ABOUT THIS TASK:
When a line of the material has the word "Quick" in it, copy that line.

RECORD EXCERPTS:
-- Opening Marker --
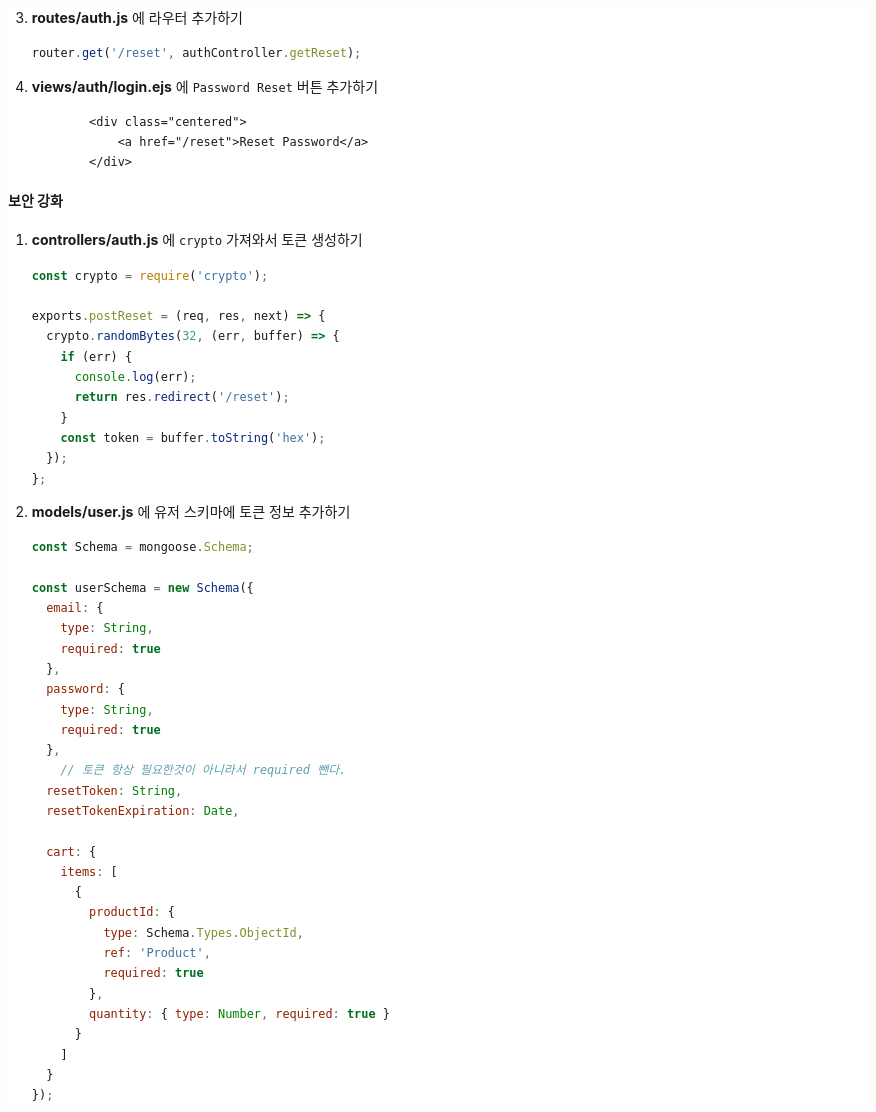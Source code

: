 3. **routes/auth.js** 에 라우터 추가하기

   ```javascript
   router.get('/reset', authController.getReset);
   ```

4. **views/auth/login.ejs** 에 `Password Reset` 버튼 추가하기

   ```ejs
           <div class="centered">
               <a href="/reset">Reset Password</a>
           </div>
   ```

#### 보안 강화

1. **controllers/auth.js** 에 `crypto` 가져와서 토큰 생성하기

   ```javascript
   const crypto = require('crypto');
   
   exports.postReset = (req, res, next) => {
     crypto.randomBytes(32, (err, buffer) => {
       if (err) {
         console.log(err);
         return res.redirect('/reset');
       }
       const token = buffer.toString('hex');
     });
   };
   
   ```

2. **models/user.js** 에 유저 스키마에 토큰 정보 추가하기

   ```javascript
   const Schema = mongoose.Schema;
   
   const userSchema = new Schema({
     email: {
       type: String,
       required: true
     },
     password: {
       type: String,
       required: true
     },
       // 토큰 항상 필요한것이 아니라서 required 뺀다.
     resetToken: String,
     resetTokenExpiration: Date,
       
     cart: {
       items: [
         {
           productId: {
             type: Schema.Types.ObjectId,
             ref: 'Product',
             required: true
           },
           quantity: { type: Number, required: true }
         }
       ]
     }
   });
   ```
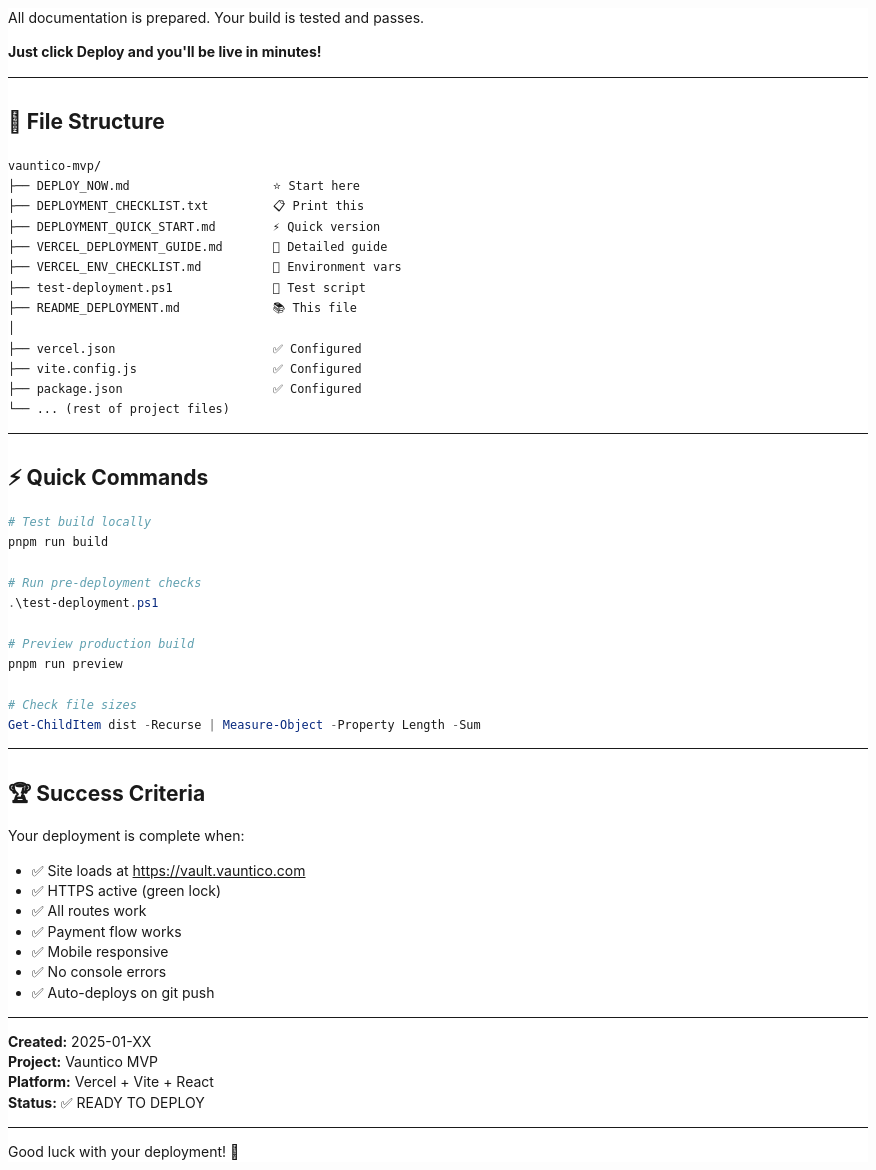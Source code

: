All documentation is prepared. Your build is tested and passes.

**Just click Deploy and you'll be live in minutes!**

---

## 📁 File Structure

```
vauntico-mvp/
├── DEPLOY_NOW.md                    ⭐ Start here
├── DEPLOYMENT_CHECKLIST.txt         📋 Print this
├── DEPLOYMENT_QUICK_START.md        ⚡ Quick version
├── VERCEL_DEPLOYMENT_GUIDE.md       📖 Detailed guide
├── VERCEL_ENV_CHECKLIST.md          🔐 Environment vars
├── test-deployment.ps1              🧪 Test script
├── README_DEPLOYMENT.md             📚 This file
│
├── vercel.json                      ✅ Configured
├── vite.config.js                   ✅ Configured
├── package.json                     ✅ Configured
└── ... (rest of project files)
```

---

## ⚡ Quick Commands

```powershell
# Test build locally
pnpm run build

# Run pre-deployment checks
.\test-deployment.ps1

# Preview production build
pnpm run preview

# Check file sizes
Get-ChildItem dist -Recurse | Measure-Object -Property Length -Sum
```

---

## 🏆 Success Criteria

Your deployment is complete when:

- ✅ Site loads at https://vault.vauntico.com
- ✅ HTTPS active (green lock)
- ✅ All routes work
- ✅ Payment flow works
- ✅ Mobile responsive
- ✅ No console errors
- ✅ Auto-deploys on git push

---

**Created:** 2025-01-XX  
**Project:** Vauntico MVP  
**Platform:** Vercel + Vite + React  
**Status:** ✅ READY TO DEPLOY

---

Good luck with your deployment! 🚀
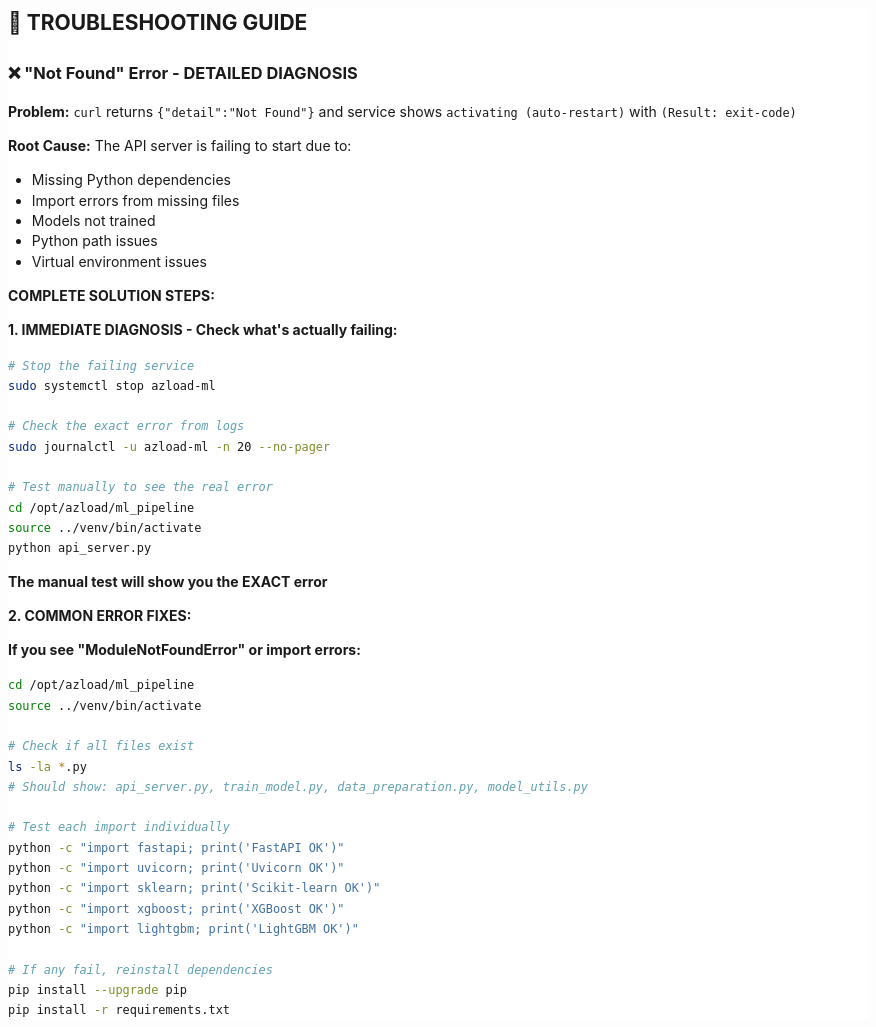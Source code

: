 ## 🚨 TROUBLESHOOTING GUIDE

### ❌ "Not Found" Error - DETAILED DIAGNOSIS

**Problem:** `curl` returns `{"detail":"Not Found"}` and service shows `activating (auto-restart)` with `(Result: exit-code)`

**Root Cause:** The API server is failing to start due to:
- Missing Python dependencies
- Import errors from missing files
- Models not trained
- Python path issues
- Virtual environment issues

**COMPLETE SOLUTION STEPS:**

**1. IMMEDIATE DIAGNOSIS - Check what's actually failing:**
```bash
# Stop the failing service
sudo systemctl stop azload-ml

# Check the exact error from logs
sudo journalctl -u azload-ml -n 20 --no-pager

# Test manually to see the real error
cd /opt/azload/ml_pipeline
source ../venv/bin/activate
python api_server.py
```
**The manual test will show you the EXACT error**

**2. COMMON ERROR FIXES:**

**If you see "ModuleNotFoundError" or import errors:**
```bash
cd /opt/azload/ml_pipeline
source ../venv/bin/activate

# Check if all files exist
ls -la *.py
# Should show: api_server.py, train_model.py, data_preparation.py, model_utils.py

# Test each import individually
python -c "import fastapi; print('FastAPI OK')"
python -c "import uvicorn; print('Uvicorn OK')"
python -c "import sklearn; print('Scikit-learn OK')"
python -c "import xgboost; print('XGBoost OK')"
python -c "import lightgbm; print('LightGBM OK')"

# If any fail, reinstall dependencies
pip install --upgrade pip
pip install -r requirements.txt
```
-- Closing Marker --
EXERCISE SOLUTION:
├── DEPLOYMENT_QUICK_START.md        ⚡ Quick version
## ⚡ Quick Commands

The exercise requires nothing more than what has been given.